La modulation OFDM présente des avantages et des inconvénients que nous décrivons maintenant. Cette technique permet de lutter contre les trajets multiples avec évanouissement en minimisant l’Interférence Entre Symboles et offre des débits binaires suffisamment élevés (Shigang et collab., 2007). L’encombrement spectral est optimisé grâce à l’orthogonalité des sous-porteuses et l’égalisation fréquentielle est réalisée de façon très simple (on considère que le canal est invariant localement sur chaque sous-porteuse) (Chang, 1966).
Cependant, les caractéristiques temporelles du signal OFDM sont à l’origine des principaux inconvénients rencontrés, tels que les problèmes de synchronisation émetteur/récepteur.

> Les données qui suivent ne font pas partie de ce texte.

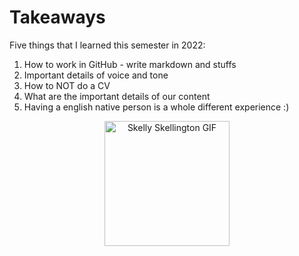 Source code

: # Takeaways

Five things that I learned this semester in 2022:

1. How to work in GitHub - write markdown and stuffs
2. Important details of voice and tone
3. How to NOT do a CV
4. What are the important details of our content
5. Having a english native person is a whole different experience :)

<p align="center">
<img src="https://tenor.com/view/skeleton-dancing-skeleton-dancing-gif-509408" alt="Skelly Skellington GIF" 
     style="width:200px;height:200px;">
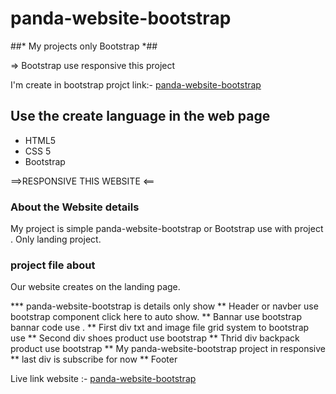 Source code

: # panda-website-bootstrap

##* My projects only Bootstrap  *##

=> Bootstrap use responsive this project 

I'm create in bootstrap projct link:- [panda-website-bootstrap](https://panda-website-bootsstrap.netlify.app/)

## Use the create language in the web page
* HTML5
* CSS 5
* Bootstrap

==>RESPONSIVE THIS WEBSITE <==

### About the Website details
My project is simple panda-website-bootstrap or Bootstrap use with  project . Only landing project.

### project file about
Our website creates on the landing page. 

*** panda-website-bootstrap is details only show
** Header or navber use bootstrap component click here to auto show.
** Bannar use bootstrap bannar code use . 
** First div txt and image file grid system to bootstrap use 
** Second div shoes product use  bootstrap
** Thrid div backpack product use bootstrap
** My panda-website-bootstrap project in responsive  
** last div is subscribe for now 
** Footer

Live link website :- [panda-website-bootstrap](https://panda-website-bootsstrap.netlify.app/)
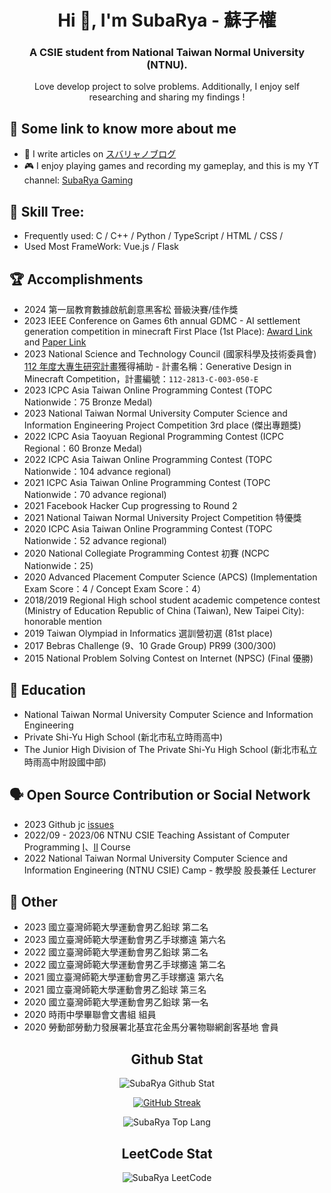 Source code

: 
<!--
**KutsunaSubaRya/KutsunaSubarya** is a ✨ _special_ ✨ repository because its `README.md` (this file) appears on your GitHub profile.

Here are some ideas to get you started:

- 🔭 I’m currently working on ...
- 🌱 I’m currently learning ...
- 👯 I’m looking to collaborate on ...
- 🤔 I’m looking for help with ...
- 💬 Ask me about ...
- 📫 How to reach me: ...
- 😄 Pronouns: ...
- ⚡ Fun fact: ...
-->

<h1 align="center">Hi 👋, I'm SubaRya - 蘇子權</h1>
<h3 align="center">A CSIE student from National Taiwan Normal University (NTNU).</h3>

<p align="center">Love develop project to solve problems. Additionally, I enjoy self researching and sharing my findings !</p>

## 👤 Some link to know more about me
- 📝 I write articles on [スバリャノブログ](https://blog.subarya.me/)
- 🎮 I enjoy playing games and recording my gameplay, and this is my YT channel: [SubaRya Gaming](https://www.youtube.com/channel/UCP5RrHApbhRSY-UMlCkkpgw)

## 🌱 Skill Tree:
- Frequently used: C / C++ / Python / TypeScript / HTML / CSS /
- Used Most FrameWork: Vue.js / Flask

## 🏆 Accomplishments
* 2024 第一屆教育數據啟航創意黑客松 晉級決賽/佳作獎
* 2023 IEEE Conference on Games 6th annual GDMC - AI settlement generation competition in minecraft First Place (1st Place): [Award Link](https://gendesignmc.wikidot.com/wiki:2023-settlement-generation-competition#toc19) and [Paper Link](https://gendesignmc.wdfiles.com/local--files/wiki:2023-settlement-generation-competition/JEB_GEN_writeup%5B1%5D.pdf)
* 2023 National Science and Technology Council (國家科學及技術委員會) [112 年度大專生研究計畫](https://wsts.nstc.gov.tw/STSWeb/Award/AwardMultiQuery.aspx)獲得補助 - 計畫名稱：Generative Design in Minecraft Competition，計畫編號：`112-2813-C-003-050-E`
* 2023 ICPC Asia Taiwan Online Programming Contest (TOPC Nationwide：75 Bronze Medal)
* 2023 National Taiwan Normal University Computer Science and Information Engineering Project Competition 3rd place (傑出專題獎)
* 2022 ICPC Asia Taoyuan Regional Programming Contest (ICPC Regional：60 Bronze Medal)
* 2022 ICPC Asia Taiwan Online Programming Contest (TOPC Nationwide：104 advance regional)
* 2021 ICPC Asia Taiwan Online Programming Contest (TOPC Nationwide：70 advance regional)
* 2021 Facebook Hacker Cup progressing to Round 2
* 2021 National Taiwan Normal University Project Competition 特優獎
* 2020 ICPC Asia Taiwan Online Programming Contest (TOPC Nationwide：52 advance regional)
* 2020 National Collegiate Programming Contest 初賽 (NCPC Nationwide：25)
* 2020 Advanced Placement Computer Science (APCS) (Implementation Exam Score：4 / Concept Exam Score：4）
* 2018/2019 Regional High school student academic competence contest (Ministry of Education Republic of China (Taiwan), New Taipei City): honorable mention
* 2019 Taiwan Olympiad in Informatics 選訓營初選 (81st place)
* 2017 Bebras Challenge (9、10 Grade Group) PR99 (300/300)
* 2015 National Problem Solving Contest on Internet (NPSC) (Final 優勝)

## 🏫 Education
* National Taiwan Normal University Computer Science and Information Engineering
* Private Shi-Yu High School (新北市私立時雨高中)
* The Junior High Division of The Private Shi-Yu High School (新北市私立時雨高中附設國中部)

## 🗣️ Open Source Contribution or Social Network
* 2023 Github jc [issues](https://github.com/kellyjonbrazil/jc/issues/395)
* 2022/09 - 2023/06 NTNU CSIE Teaching Assistant of Computer Programming [I](https://sites.google.com/gapps.ntnu.edu.tw/neokent/teaching/past-courses/2022fall-computer-programming-i)、[II](https://sites.google.com/gapps.ntnu.edu.tw/neokent/teaching/2023spring-computer-programming-ii) Course
* 2022 National Taiwan Normal University Computer Science and Information Engineering (NTNU CSIE) Camp - 教學股 股長兼任 Lecturer

## 🧩 Other
* 2023 國立臺灣師範大學運動會男乙鉛球 第二名
* 2023 國立臺灣師範大學運動會男乙手球擲遠 第六名
* 2022 國立臺灣師範大學運動會男乙鉛球 第二名
* 2022 國立臺灣師範大學運動會男乙手球擲遠 第二名
* 2021 國立臺灣師範大學運動會男乙手球擲遠 第六名
* 2021 國立臺灣師範大學運動會男乙鉛球 第三名
* 2020 國立臺灣師範大學運動會男乙鉛球 第一名
* 2020 時雨中學畢聯會文書組 組員
* 2020 勞動部勞動力發展署北基宜花金馬分署物聯網創客基地 會員

<h2 align="center">Github Stat</h2>

<p align="center"><img src="https://github-readme-stats.vercel.app/api?username=KutsunaSubaRya&theme=merko&show_icons=true" alt="SubaRya Github Stat" /></p>

<p align="center"><a href="https://git.io/streak-stats"><img src="https://streak-stats.demolab.com?user=KutsunaSubaRya&theme=dark" alt="GitHub Streak" /></a></p>

<p align="center"><img src="https://github-readme-stats.vercel.app/api/top-langs?username=KutsunaSubaRya&theme=merko&show_icons=true&layout=compact" alt="SubaRya Top Lang" /></p>

<h2 align="center">LeetCode Stat</h2>

<p align="center"><img src="https://leetcard.jacoblin.cool/SubaRya?font=milonga" alt="SubaRya LeetCode" /></p>
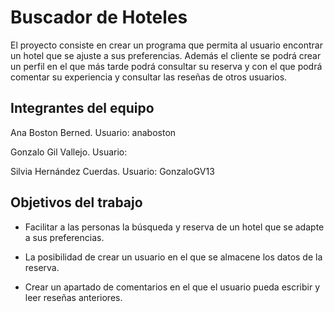 # Buscador de Hoteles

El proyecto consiste en crear un programa que permita al usuario encontrar un hotel que se ajuste a sus preferencias. Además el cliente se podrá crear un perfil en el que más tarde podrá consultar su reserva y con el que podrá comentar su experiencia y consultar las reseñas de otros usuarios.

## Integrantes del equipo

Ana Boston Berned. Usuario: anaboston

Gonzalo Gil Vallejo. Usuario:

Silvia Hernández Cuerdas. Usuario: GonzaloGV13

## Objetivos del trabajo

- Facilitar a las personas la búsqueda y reserva de un hotel que se adapte a sus preferencias.

- La posibilidad de crear un usuario en el que se almacene los datos de la reserva.

- Crear un apartado de comentarios en el que el usuario pueda escribir y leer reseñas anteriores.
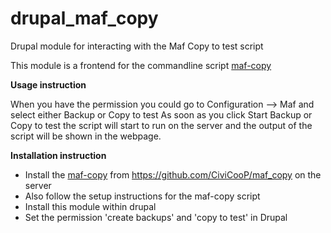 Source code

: # drupal_maf_copy
Drupal module for interacting with the Maf Copy to test script

This module is a frontend for the commandline script [maf-copy](https://github.com/CiviCooP/maf_copy)

**Usage instruction**

When you have the permission you could go to Configuration --> Maf and select either Backup or Copy to test
As soon as you click Start Backup or Copy to test the script will start to run on the server and the output of the script will be shown in the webpage.

**Installation instruction**

* Install the [maf-copy](https://github.com/CiviCooP/maf_copy) from https://github.com/CiviCooP/maf_copy on the server
* Also follow the setup instructions for the maf-copy script
* Install this module within drupal
* Set the permission 'create backups' and 'copy to test' in Drupal
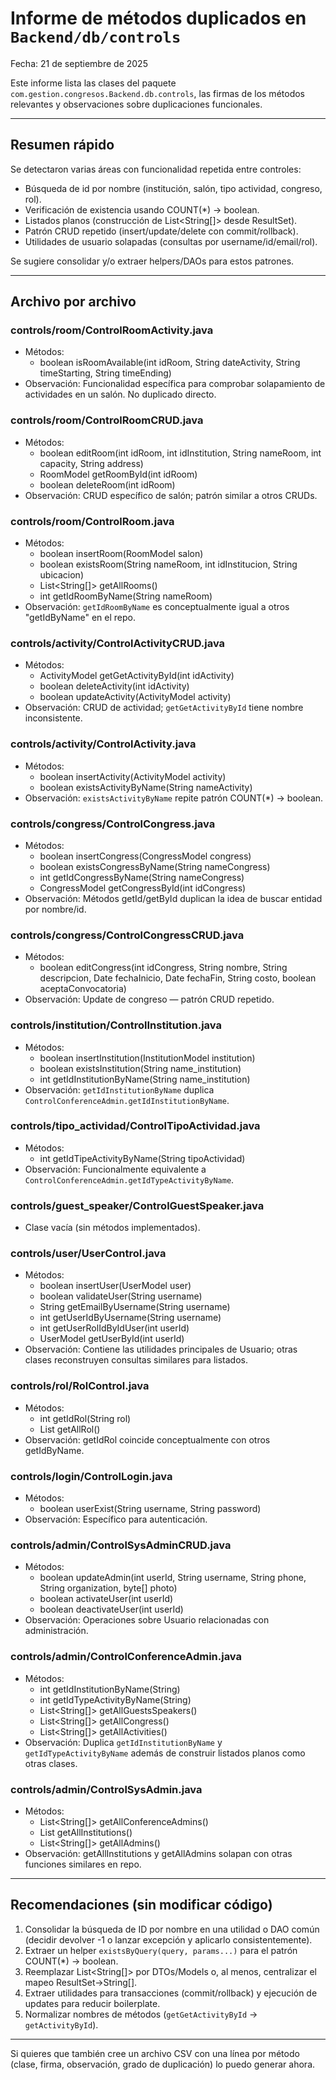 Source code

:# Informe de métodos duplicados en `Backend/db/controls`

Fecha: 21 de septiembre de 2025

Este informe lista las clases del paquete `com.gestion.congresos.Backend.db.controls`, las firmas de los métodos relevantes y observaciones sobre duplicaciones funcionales.

---

## Resumen rápido

Se detectaron varias áreas con funcionalidad repetida entre controles:

- Búsqueda de id por nombre (institución, salón, tipo actividad, congreso, rol).
- Verificación de existencia usando COUNT(\*) → boolean.
- Listados planos (construcción de List<String[]> desde ResultSet).
- Patrón CRUD repetido (insert/update/delete con commit/rollback).
- Utilidades de usuario solapadas (consultas por username/id/email/rol).

Se sugiere consolidar y/o extraer helpers/DAOs para estos patrones.

---

## Archivo por archivo

### controls/room/ControlRoomActivity.java

- Métodos:
  - boolean isRoomAvailable(int idRoom, String dateActivity, String timeStarting, String timeEnding)
- Observación: Funcionalidad específica para comprobar solapamiento de actividades en un salón. No duplicado directo.

### controls/room/ControlRoomCRUD.java

- Métodos:
  - boolean editRoom(int idRoom, int idInstitution, String nameRoom, int capacity, String address)
  - RoomModel getRoomById(int idRoom)
  - boolean deleteRoom(int idRoom)
- Observación: CRUD específico de salón; patrón similar a otros CRUDs.

### controls/room/ControlRoom.java

- Métodos:
  - boolean insertRoom(RoomModel salon)
  - boolean existsRoom(String nameRoom, int idInstitucion, String ubicacion)
  - List<String[]> getAllRooms()
  - int getIdRoomByName(String nameRoom)
- Observación: `getIdRoomByName` es conceptualmente igual a otros "getIdByName" en el repo.

### controls/activity/ControlActivityCRUD.java

- Métodos:
  - ActivityModel getGetActivityById(int idActivity)
  - boolean deleteActivity(int idActivity)
  - boolean updateActivity(ActivityModel activity)
- Observación: CRUD de actividad; `getGetActivityById` tiene nombre inconsistente.

### controls/activity/ControlActivity.java

- Métodos:
  - boolean insertActivity(ActivityModel activity)
  - boolean existsActivityByName(String nameActivity)
- Observación: `existsActivityByName` repite patrón COUNT(\*) → boolean.

### controls/congress/ControlCongress.java

- Métodos:
  - boolean insertCongress(CongressModel congress)
  - boolean existsCongressByName(String nameCongress)
  - int getIdCongressByName(String nameCongress)
  - CongressModel getCongressById(int idCongress)
- Observación: Métodos getId/getById duplican la idea de buscar entidad por nombre/id.

### controls/congress/ControlCongressCRUD.java

- Métodos:
  - boolean editCongress(int idCongress, String nombre, String descripcion, Date fechaInicio, Date fechaFin, String costo, boolean aceptaConvocatoria)
- Observación: Update de congreso — patrón CRUD repetido.

### controls/institution/ControlInstitution.java

- Métodos:
  - boolean insertInstitution(InstitutionModel institution)
  - boolean existsInstitution(String name_institution)
  - int getIdInstitutionByName(String name_institution)
- Observación: `getIdInstitutionByName` duplica `ControlConferenceAdmin.getIdInstitutionByName`.

### controls/tipo_actividad/ControlTipoActividad.java

- Métodos:
  - int getIdTipeActivityByName(String tipoActividad)
- Observación: Funcionalmente equivalente a `ControlConferenceAdmin.getIdTypeActivityByName`.

### controls/guest_speaker/ControlGuestSpeaker.java

- Clase vacía (sin métodos implementados).

### controls/user/UserControl.java

- Métodos:
  - boolean insertUser(UserModel user)
  - boolean validateUser(String username)
  - String getEmailByUsername(String username)
  - int getUserIdByUsername(String username)
  - int getUserRolIdByIdUser(int userId)
  - UserModel getUserById(int userId)
- Observación: Contiene las utilidades principales de Usuario; otras clases reconstruyen consultas similares para listados.

### controls/rol/RolControl.java

- Métodos:
  - int getIdRol(String rol)
  - List<String> getAllRol()
- Observación: getIdRol coincide conceptualmente con otros getIdByName.

### controls/login/ControlLogin.java

- Métodos:
  - boolean userExist(String username, String password)
- Observación: Específico para autenticación.

### controls/admin/ControlSysAdminCRUD.java

- Métodos:
  - boolean updateAdmin(int userId, String username, String phone, String organization, byte[] photo)
  - boolean activateUser(int userId)
  - boolean deactivateUser(int userId)
- Observación: Operaciones sobre Usuario relacionadas con administración.

### controls/admin/ControlConferenceAdmin.java

- Métodos:
  - int getIdInstitutionByName(String)
  - int getIdTypeActivityByName(String)
  - List<String[]> getAllGuestsSpeakers()
  - List<String[]> getAllCongress()
  - List<String[]> getAllActivities()
- Observación: Duplica `getIdInstitutionByName` y `getIdTypeActivityByName` además de construir listados planos como otras clases.

### controls/admin/ControlSysAdmin.java

- Métodos:
  - List<String[]> getAllConferenceAdmins()
  - List<InstitutionModel> getAllInstitutions()
  - List<String[]> getAllAdmins()
- Observación: getAllInstitutions y getAllAdmins solapan con otras funciones similares en repo.

---

## Recomendaciones (sin modificar código)

1. Consolidar la búsqueda de ID por nombre en una utilidad o DAO común (decidir devolver -1 o lanzar excepción y aplicarlo consistentemente).
2. Extraer un helper `existsByQuery(query, params...)` para el patrón COUNT(\*) → boolean.
3. Reemplazar List<String[]> por DTOs/Models o, al menos, centralizar el mapeo ResultSet→String[].
4. Extraer utilidades para transacciones (commit/rollback) y ejecución de updates para reducir boilerplate.
5. Normalizar nombres de métodos (`getGetActivityById` → `getActivityById`).

---

Si quieres que también cree un archivo CSV con una línea por método (clase, firma, observación, grado de duplicación) lo puedo generar ahora.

Les décalages en fréquence (offset) entre les oscillateurs RF locaux ainsi que le décalage fréquentiel dû à l’effet Doppler génèrent une translation fréquentielle qui perturbe l’orthogonalité des sous-porteuses. L’échantillonnage ne se fait plus sur les maxima de chaque sous-porteuse, ce qui engendre des interférences entre les sous-porteuses (lEP).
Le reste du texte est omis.